Discarded food scraps, stray branches, seashells and many other natural materials are key ingredients in a new system that can pull drinkable water out of thin air developed by researchers from The University of Texas at Austin.
This new “molecularly functionalized biomass hydrogels” system can convert a wide range of natural products into sorbents, materials that absorb liquids. By combining these sorbents with mild heat, the researchers can harvest gallons of drinkable water out of the atmosphere, even in dry conditions.
“With this breakthrough, we’ve created a universal molecular engineering strategy that allows diverse natural materials to be transformed into high-efficiency sorbents,” said Guihua Yu, a professor of materials science and mechanical engineering and Texas Materials Institute at UT Austin. “This opens up an entirely new way to think about sustainable water collection, marking a big step towards practical water harvesting systems for households and small community scale.”
The UT Austin team’s biomass-based hydrogel is biodegradable, scalable, and requires minimal energy to release water
In field tests, the researchers generated 14.19 liters (3.75 gallons) of clean water per kilogram of sorbent daily. Most sorbents can generate between 1 and 5 liters per kilogram per day.
The new research was published in Advanced Materials.
This system represents a new way of designing sorbents, the researchers say. Instead of the traditional "select-and-combine" approach, which requires picking specific materials for specific functions, this general molecular strategy makes it possible to turn almost any biomass into an efficient water harvester.

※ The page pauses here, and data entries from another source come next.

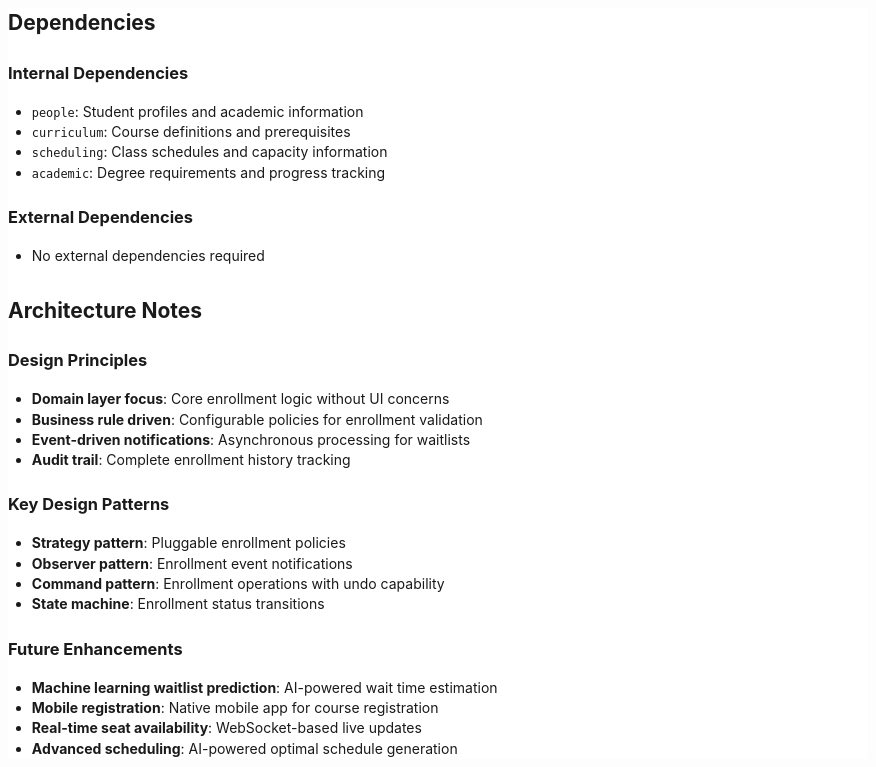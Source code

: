 ## Dependencies

### Internal Dependencies

- `people`: Student profiles and academic information
- `curriculum`: Course definitions and prerequisites
- `scheduling`: Class schedules and capacity information
- `academic`: Degree requirements and progress tracking

### External Dependencies

- No external dependencies required

## Architecture Notes

### Design Principles

- **Domain layer focus**: Core enrollment logic without UI concerns
- **Business rule driven**: Configurable policies for enrollment validation
- **Event-driven notifications**: Asynchronous processing for waitlists
- **Audit trail**: Complete enrollment history tracking

### Key Design Patterns

- **Strategy pattern**: Pluggable enrollment policies
- **Observer pattern**: Enrollment event notifications
- **Command pattern**: Enrollment operations with undo capability
- **State machine**: Enrollment status transitions

### Future Enhancements

- **Machine learning waitlist prediction**: AI-powered wait time estimation
- **Mobile registration**: Native mobile app for course registration
- **Real-time seat availability**: WebSocket-based live updates
- **Advanced scheduling**: AI-powered optimal schedule generation
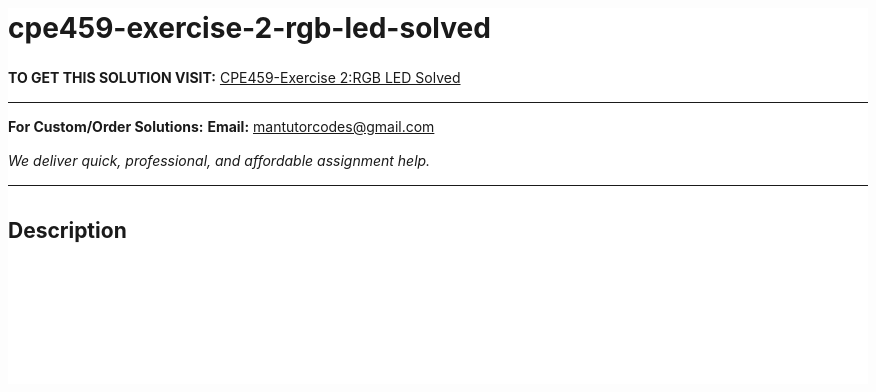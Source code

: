 # cpe459-exercise-2-rgb-led-solved
**TO GET THIS SOLUTION VISIT:** [CPE459-Exercise 2:RGB LED Solved](https://mantutor.com/product/cpe459-exercise-2rgb-led-solved/)


---

**For Custom/Order Solutions:** **Email:** mantutorcodes@gmail.com  

*We deliver quick, professional, and affordable assignment help.*

---

<h2>Description</h2>



<div class="kk-star-ratings kksr-auto kksr-align-center kksr-valign-top" data-payload="{&quot;align&quot;:&quot;center&quot;,&quot;id&quot;:&quot;66984&quot;,&quot;slug&quot;:&quot;default&quot;,&quot;valign&quot;:&quot;top&quot;,&quot;ignore&quot;:&quot;&quot;,&quot;reference&quot;:&quot;auto&quot;,&quot;class&quot;:&quot;&quot;,&quot;count&quot;:&quot;2&quot;,&quot;legendonly&quot;:&quot;&quot;,&quot;readonly&quot;:&quot;&quot;,&quot;score&quot;:&quot;5&quot;,&quot;starsonly&quot;:&quot;&quot;,&quot;best&quot;:&quot;5&quot;,&quot;gap&quot;:&quot;4&quot;,&quot;greet&quot;:&quot;Rate this product&quot;,&quot;legend&quot;:&quot;5\/5 - (2 votes)&quot;,&quot;size&quot;:&quot;24&quot;,&quot;title&quot;:&quot;CPE459-Exercise 2:RGB LED Solved&quot;,&quot;width&quot;:&quot;138&quot;,&quot;_legend&quot;:&quot;{score}\/{best} - ({count} {votes})&quot;,&quot;font_factor&quot;:&quot;1.25&quot;}">

<div class="kksr-stars">

<div class="kksr-stars-inactive">
            <div class="kksr-star" data-star="1" style="padding-right: 4px">


<div class="kksr-icon" style="width: 24px; height: 24px;"></div>
        </div>
            <div class="kksr-star" data-star="2" style="padding-right: 4px">


<div class="kksr-icon" style="width: 24px; height: 24px;"></div>
        </div>
            <div class="kksr-star" data-star="3" style="padding-right: 4px">


<div class="kksr-icon" style="width: 24px; height: 24px;"></div>
        </div>
            <div class="kksr-star" data-star="4" style="padding-right: 4px">


<div class="kksr-icon" style="width: 24px; height: 24px;"></div>
        </div>
            <div class="kksr-star" data-star="5" style="padding-right: 4px">


<div class="kksr-icon" style="width: 24px; height: 24px;"></div>
        </div>
    </div>

<div class="kksr-stars-active" style="width: 138px;">
            <div class="kksr-star" style="padding-right: 4px">
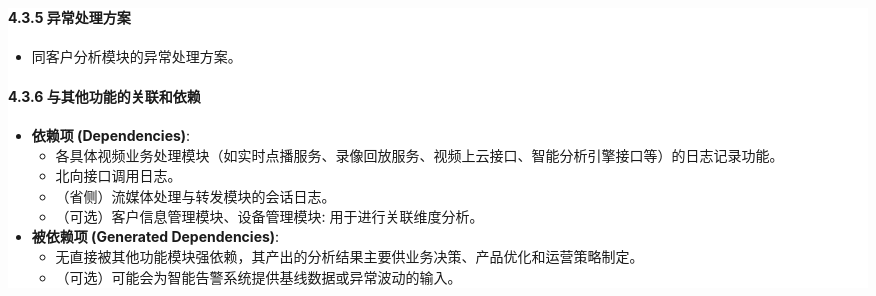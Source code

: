 #### 4.3.5 异常处理方案

- 同客户分析模块的异常处理方案。

#### 4.3.6 与其他功能的关联和依赖

- **依赖项 (Dependencies)**:
    - 各具体视频业务处理模块（如实时点播服务、录像回放服务、视频上云接口、智能分析引擎接口等）的日志记录功能。
    - 北向接口调用日志。
    - （省侧）流媒体处理与转发模块的会话日志。
    - （可选）客户信息管理模块、设备管理模块: 用于进行关联维度分析。
- **被依赖项 (Generated Dependencies)**:
    - 无直接被其他功能模块强依赖，其产出的分析结果主要供业务决策、产品优化和运营策略制定。
    - （可选）可能会为智能告警系统提供基线数据或异常波动的输入。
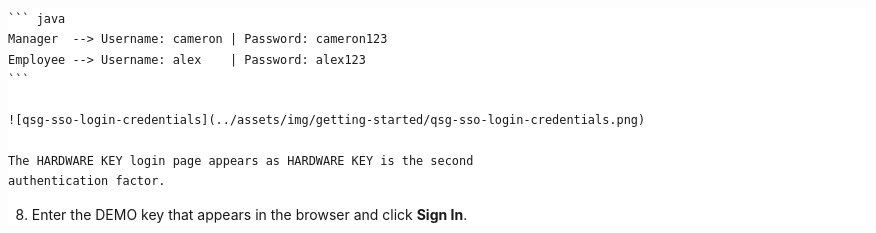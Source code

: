 
    ``` java
    Manager  --> Username: cameron | Password: cameron123
    Employee --> Username: alex    | Password: alex123 
    ```

    ![qsg-sso-login-credentials](../assets/img/getting-started/qsg-sso-login-credentials.png)

    The HARDWARE KEY login page appears as HARDWARE KEY is the second
    authentication factor.

8.  Enter the DEMO key that appears in the browser and click **Sign In**.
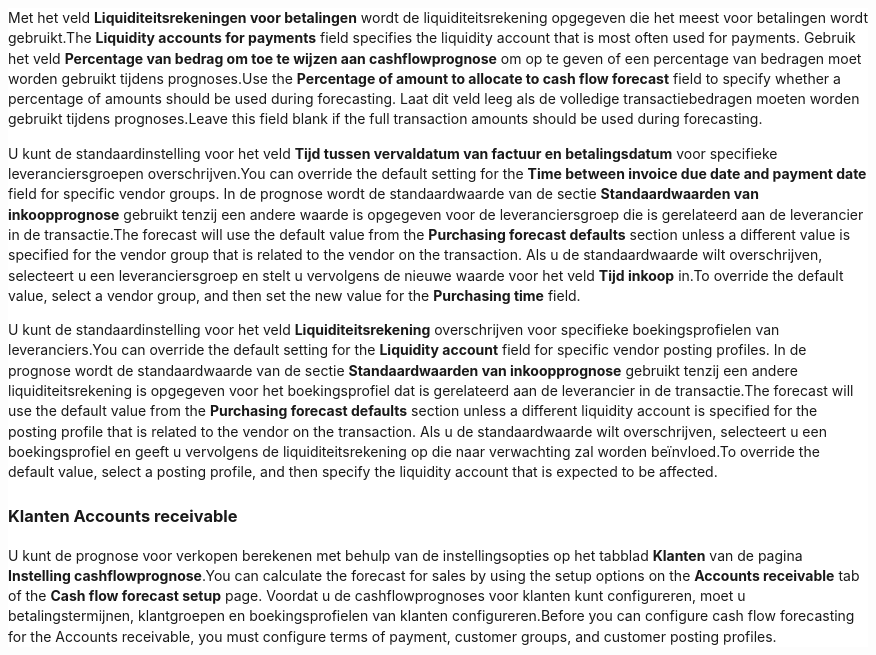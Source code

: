 <span data-ttu-id="be2ff-148">Met het veld **Liquiditeitsrekeningen voor betalingen** wordt de liquiditeitsrekening opgegeven die het meest voor betalingen wordt gebruikt.</span><span class="sxs-lookup"><span data-stu-id="be2ff-148">The **Liquidity accounts for payments** field specifies the liquidity account that is most often used for payments.</span></span> <span data-ttu-id="be2ff-149">Gebruik het veld **Percentage van bedrag om toe te wijzen aan cashflowprognose** om op te geven of een percentage van bedragen moet worden gebruikt tijdens prognoses.</span><span class="sxs-lookup"><span data-stu-id="be2ff-149">Use the **Percentage of amount to allocate to cash flow forecast** field to specify whether a percentage of amounts should be used during forecasting.</span></span> <span data-ttu-id="be2ff-150">Laat dit veld leeg als de volledige transactiebedragen moeten worden gebruikt tijdens prognoses.</span><span class="sxs-lookup"><span data-stu-id="be2ff-150">Leave this field blank if the full transaction amounts should be used during forecasting.</span></span>

<span data-ttu-id="be2ff-151">U kunt de standaardinstelling voor het veld **Tijd tussen vervaldatum van factuur en betalingsdatum** voor specifieke leveranciersgroepen overschrijven.</span><span class="sxs-lookup"><span data-stu-id="be2ff-151">You can override the default setting for the **Time between invoice due date and payment date** field for specific vendor groups.</span></span> <span data-ttu-id="be2ff-152">In de prognose wordt de standaardwaarde van de sectie **Standaardwaarden van inkoopprognose** gebruikt tenzij een andere waarde is opgegeven voor de leveranciersgroep die is gerelateerd aan de leverancier in de transactie.</span><span class="sxs-lookup"><span data-stu-id="be2ff-152">The forecast will use the default value from the **Purchasing forecast defaults** section unless a different value is specified for the vendor group that is related to the vendor on the transaction.</span></span> <span data-ttu-id="be2ff-153">Als u de standaardwaarde wilt overschrijven, selecteert u een leveranciersgroep en stelt u vervolgens de nieuwe waarde voor het veld **Tijd inkoop** in.</span><span class="sxs-lookup"><span data-stu-id="be2ff-153">To override the default value, select a vendor group, and then set the new value for the **Purchasing time** field.</span></span>

<span data-ttu-id="be2ff-154">U kunt de standaardinstelling voor het veld **Liquiditeitsrekening** overschrijven voor specifieke boekingsprofielen van leveranciers.</span><span class="sxs-lookup"><span data-stu-id="be2ff-154">You can override the default setting for the **Liquidity account** field for specific vendor posting profiles.</span></span> <span data-ttu-id="be2ff-155">In de prognose wordt de standaardwaarde van de sectie **Standaardwaarden van inkoopprognose** gebruikt tenzij een andere liquiditeitsrekening is opgegeven voor het boekingsprofiel dat is gerelateerd aan de leverancier in de transactie.</span><span class="sxs-lookup"><span data-stu-id="be2ff-155">The forecast will use the default value from the **Purchasing forecast defaults** section unless a different liquidity account is specified for the posting profile that is related to the vendor on the transaction.</span></span> <span data-ttu-id="be2ff-156">Als u de standaardwaarde wilt overschrijven, selecteert u een boekingsprofiel en geeft u vervolgens de liquiditeitsrekening op die naar verwachting zal worden beïnvloed.</span><span class="sxs-lookup"><span data-stu-id="be2ff-156">To override the default value, select a posting profile, and then specify the liquidity account that is expected to be affected.</span></span>

### <a name="accounts-receivable"></a><span data-ttu-id="be2ff-157">Klanten  </span><span class="sxs-lookup"><span data-stu-id="be2ff-157">Accounts receivable</span></span>

<span data-ttu-id="be2ff-158">U kunt de prognose voor verkopen berekenen met behulp van de instellingsopties op het tabblad **Klanten** van de pagina **Instelling cashflowprognose**.</span><span class="sxs-lookup"><span data-stu-id="be2ff-158">You can calculate the forecast for sales by using the setup options on the **Accounts receivable** tab of the **Cash flow forecast setup** page.</span></span> <span data-ttu-id="be2ff-159">Voordat u de cashflowprognoses voor klanten kunt configureren, moet u betalingstermijnen, klantgroepen en boekingsprofielen van klanten configureren.</span><span class="sxs-lookup"><span data-stu-id="be2ff-159">Before you can configure cash flow forecasting for the Accounts receivable, you must configure terms of payment, customer groups, and customer posting profiles.</span></span>
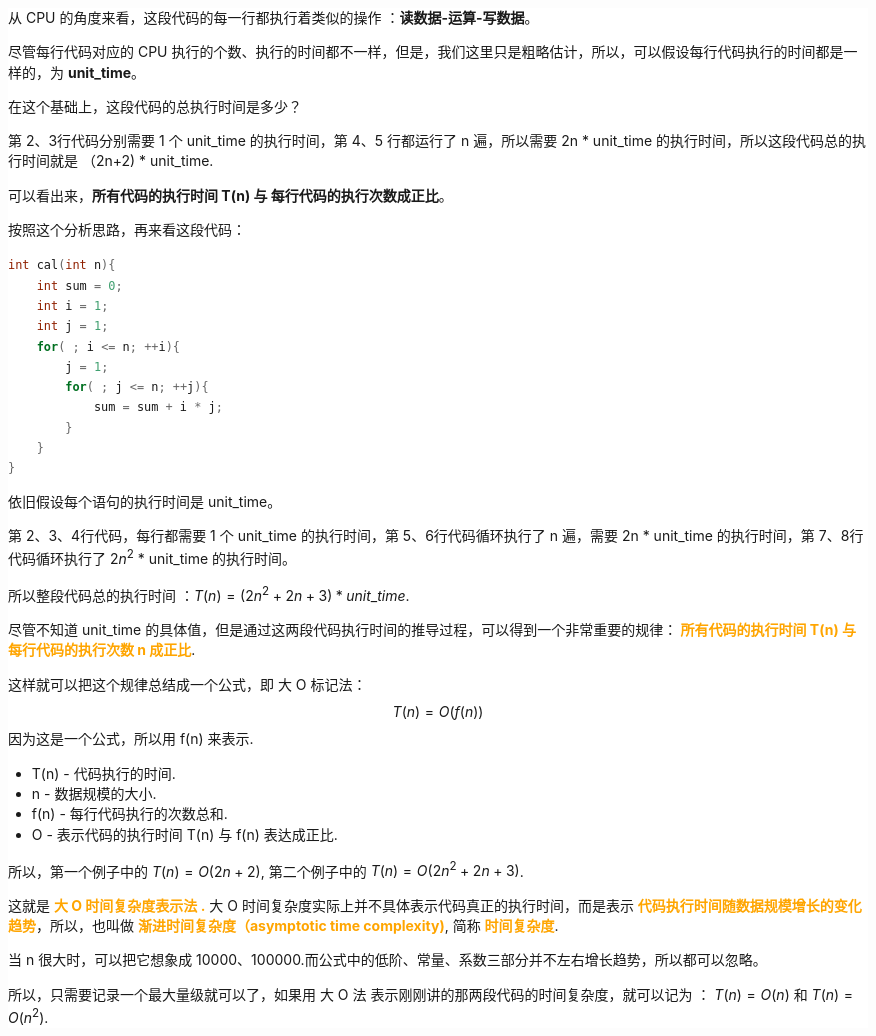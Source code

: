 从 CPU 的角度来看，这段代码的每一行都执行着类似的操作 ：**读数据-运算-写数据**。

尽管每行代码对应的 CPU 执行的个数、执行的时间都不一样，但是，我们这里只是粗略估计，所以，可以假设每行代码执行的时间都是一样的，为 **unit_time**。

在这个基础上，这段代码的总执行时间是多少？

第 2、3行代码分别需要 1 个 unit_time 的执行时间，第 4、5 行都运行了 n 遍，所以需要 2n * unit_time 的执行时间，所以这段代码总的执行时间就是 （2n+2) * unit_time.

可以看出来，**所有代码的执行时间 T(n) 与 每行代码的执行次数成正比**。

按照这个分析思路，再来看这段代码：

```go
int cal(int n){
    int sum = 0;
    int i = 1;
    int j = 1;
    for( ; i <= n; ++i){
        j = 1;
        for( ; j <= n; ++j){
            sum = sum + i * j;
        }
    }
}
```

依旧假设每个语句的执行时间是 unit_time。 

第 2、3、4行代码，每行都需要 1 个 unit_time 的执行时间，第 5、6行代码循环执行了 n 遍，需要 2n * unit_time 的执行时间，第 7、8行代码循环执行了 $2n^2$ * unit_time 的执行时间。

所以整段代码总的执行时间 ：$T(n) = (2n^2 + 2n + 3) * unit\_time$.

尽管不知道 unit_time 的具体值，但是通过这两段代码执行时间的推导过程，可以得到一个非常重要的规律：**<font color="orange"> 所有代码的执行时间 T(n) 与每行代码的执行次数 n 成正比</font>**.

这样就可以把这个规律总结成一个公式，即 大 O 标记法：
$$
T(n) = O(f(n))
$$
因为这是一个公式，所以用 f(n) 来表示.

- T(n)    -    代码执行的时间.
- n        -     数据规模的大小.
- f(n)     -     每行代码执行的次数总和.
- O        -     表示代码的执行时间 T(n) 与 f(n) 表达成正比.

所以，第一个例子中的 $T(n) = O(2n+2)$, 第二个例子中的 $T(n)=O(2n^2+2n+3)$. 

这就是 **<font color="orange">大 O 时间复杂度表示法 .</font>** 大 O 时间复杂度实际上并不具体表示代码真正的执行时间，而是表示 **<font color="orange">代码执行时间随数据规模增长的变化趋势</font>**，所以，也叫做 **<font color="orange"> 渐进时间复杂度（asymptotic time complexity)</font>**, 简称 **<font color="orange"> 时间复杂度</font>**.

当 n 很大时，可以把它想象成 10000、100000.而公式中的低阶、常量、系数三部分并不左右增长趋势，所以都可以忽略。

所以，只需要记录一个最大量级就可以了，如果用 大 O 法 表示刚刚讲的那两段代码的时间复杂度，就可以记为 ： $T(n) = O(n)$ 和 $T(n) = O(n^2)$.


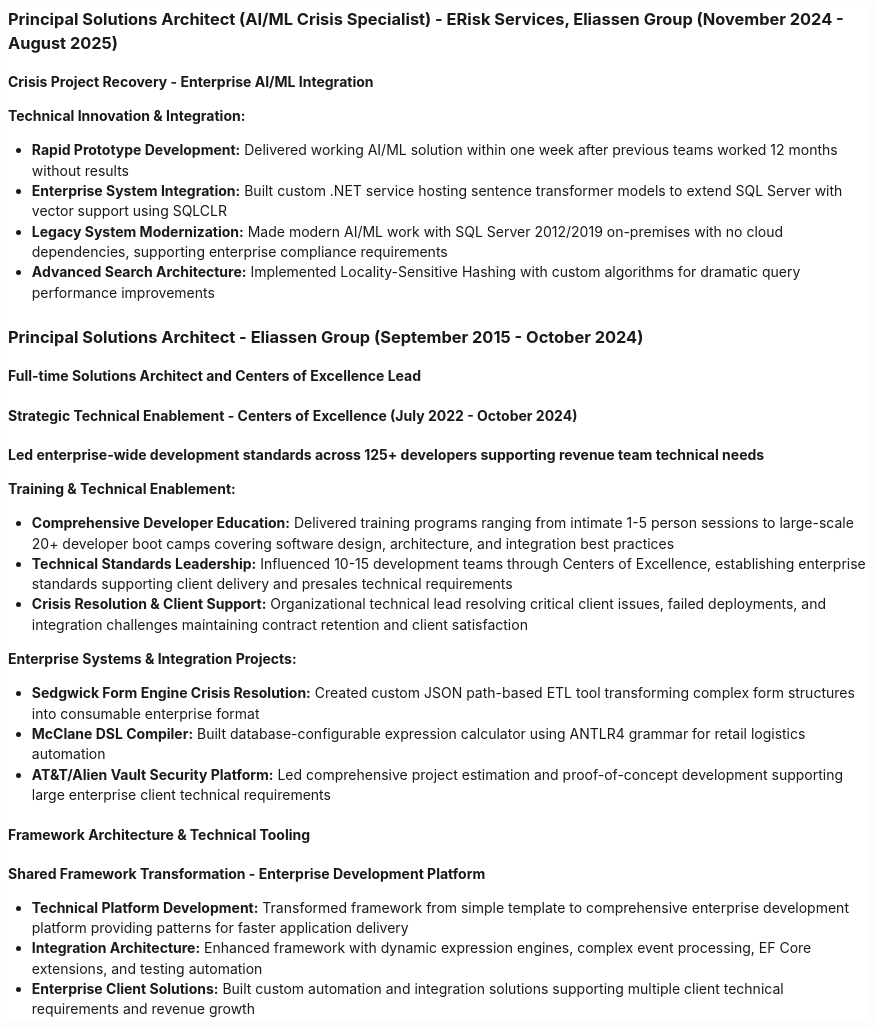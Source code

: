 ### Principal Solutions Architect (AI/ML Crisis Specialist) - ERisk Services, Eliassen Group (November 2024 - August 2025)
**Crisis Project Recovery - Enterprise AI/ML Integration**

**Technical Innovation & Integration:**
- **Rapid Prototype Development:** Delivered working AI/ML solution within one week after previous teams worked 12 months without results
- **Enterprise System Integration:** Built custom .NET service hosting sentence transformer models to extend SQL Server with vector support using SQLCLR
- **Legacy System Modernization:** Made modern AI/ML work with SQL Server 2012/2019 on-premises with no cloud dependencies, supporting enterprise compliance requirements
- **Advanced Search Architecture:** Implemented Locality-Sensitive Hashing with custom algorithms for dramatic query performance improvements

### Principal Solutions Architect - Eliassen Group (September 2015 - October 2024)
**Full-time Solutions Architect and Centers of Excellence Lead**

#### Strategic Technical Enablement - Centers of Excellence (July 2022 - October 2024)
**Led enterprise-wide development standards across 125+ developers supporting revenue team technical needs**

**Training & Technical Enablement:**
- **Comprehensive Developer Education:** Delivered training programs ranging from intimate 1-5 person sessions to large-scale 20+ developer boot camps covering software design, architecture, and integration best practices
- **Technical Standards Leadership:** Influenced 10-15 development teams through Centers of Excellence, establishing enterprise standards supporting client delivery and presales technical requirements
- **Crisis Resolution & Client Support:** Organizational technical lead resolving critical client issues, failed deployments, and integration challenges maintaining contract retention and client satisfaction

**Enterprise Systems & Integration Projects:**
- **Sedgwick Form Engine Crisis Resolution:** Created custom JSON path-based ETL tool transforming complex form structures into consumable enterprise format
- **McClane DSL Compiler:** Built database-configurable expression calculator using ANTLR4 grammar for retail logistics automation
- **AT&T/Alien Vault Security Platform:** Led comprehensive project estimation and proof-of-concept development supporting large enterprise client technical requirements

#### Framework Architecture & Technical Tooling
**Shared Framework Transformation - Enterprise Development Platform**

- **Technical Platform Development:** Transformed framework from simple template to comprehensive enterprise development platform providing patterns for faster application delivery
- **Integration Architecture:** Enhanced framework with dynamic expression engines, complex event processing, EF Core extensions, and testing automation
- **Enterprise Client Solutions:** Built custom automation and integration solutions supporting multiple client technical requirements and revenue growth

Unlike existing synthetic sorbents, which use petrochemicals and generally require high energy inputs, the UT Austin team’s biomass-based hydrogel is biodegradable, scalable, and requires minimal energy to release water. The secret lies in a two-step molecular engineering process that imparts hygroscopic properties and thermoresponsive behavior to any biomass-based polysaccharide, such as cellulose, starch, or chitosan.
“At the end of the day, clean water access should be simple, sustainable, and scalable,” said Weixin Guan, a senior doctoral student and the study's lead researcher. “This material gives us a way to tap into nature’s most abundant resources and make water from air—anytime, anywhere.”
The latest innovation is part of Yu’s years-long quest to develop solutions for people lacking access to clean drinking water. He’s developed water-generating hydrogels throughout his career, adapting them for the driest conditions. He recently created an injectable water filtration system, and he has applied his hydrogel technology to farming.
The research team is now working on scaling production and designing real-world device systems for commercialization, including portable water harvesters, self-sustaining irrigation systems, and emergency drinking water devices. Since the beginning, the researchers have focused on scalability and the ability to translate this research into solutions that can help people around the world.
“The biggest challenge in sustainable water harvesting is developing a solution that scales up efficiently and remains practical outside the lab,” said Yaxuan Zhao, a graduate researcher in Yu’s lab. “Since this hydrogel can be fabricated from widely available biomass and operates with minimal energy input, it has strong potential for large-scale production and deployment in off-grid communities, emergency relief efforts, and decentralized water systems.”